◆ WORK REQUIRED
Among the lines of the records below, copy those that hold the word "section".

┄┄┄┄┄┄

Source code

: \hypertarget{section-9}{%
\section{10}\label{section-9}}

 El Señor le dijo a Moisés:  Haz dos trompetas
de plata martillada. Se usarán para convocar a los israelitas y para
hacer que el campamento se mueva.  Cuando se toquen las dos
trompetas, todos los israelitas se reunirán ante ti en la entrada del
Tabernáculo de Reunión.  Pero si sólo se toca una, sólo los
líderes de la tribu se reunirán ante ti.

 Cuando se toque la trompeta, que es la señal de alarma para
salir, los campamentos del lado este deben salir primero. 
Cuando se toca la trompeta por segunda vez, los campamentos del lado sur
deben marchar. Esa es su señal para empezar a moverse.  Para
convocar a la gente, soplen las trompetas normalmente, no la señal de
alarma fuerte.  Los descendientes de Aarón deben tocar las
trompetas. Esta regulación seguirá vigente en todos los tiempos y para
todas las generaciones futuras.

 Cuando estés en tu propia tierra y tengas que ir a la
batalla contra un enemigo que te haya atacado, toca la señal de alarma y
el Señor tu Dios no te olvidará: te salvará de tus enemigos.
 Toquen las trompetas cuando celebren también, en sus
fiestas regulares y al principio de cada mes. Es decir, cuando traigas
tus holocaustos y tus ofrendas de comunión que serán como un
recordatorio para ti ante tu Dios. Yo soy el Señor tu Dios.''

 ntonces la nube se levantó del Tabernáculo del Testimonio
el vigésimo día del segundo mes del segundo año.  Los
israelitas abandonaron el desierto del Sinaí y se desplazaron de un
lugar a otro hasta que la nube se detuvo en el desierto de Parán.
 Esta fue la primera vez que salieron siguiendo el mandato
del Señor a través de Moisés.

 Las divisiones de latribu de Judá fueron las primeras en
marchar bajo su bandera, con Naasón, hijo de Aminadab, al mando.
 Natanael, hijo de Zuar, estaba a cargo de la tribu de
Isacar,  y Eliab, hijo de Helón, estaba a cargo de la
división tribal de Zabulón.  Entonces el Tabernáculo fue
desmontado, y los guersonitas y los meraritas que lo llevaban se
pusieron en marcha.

┄┄┄┄┄┄

◆ RESULT
: \hypertarget{section-9}{%
\section{10}\label{section-9}}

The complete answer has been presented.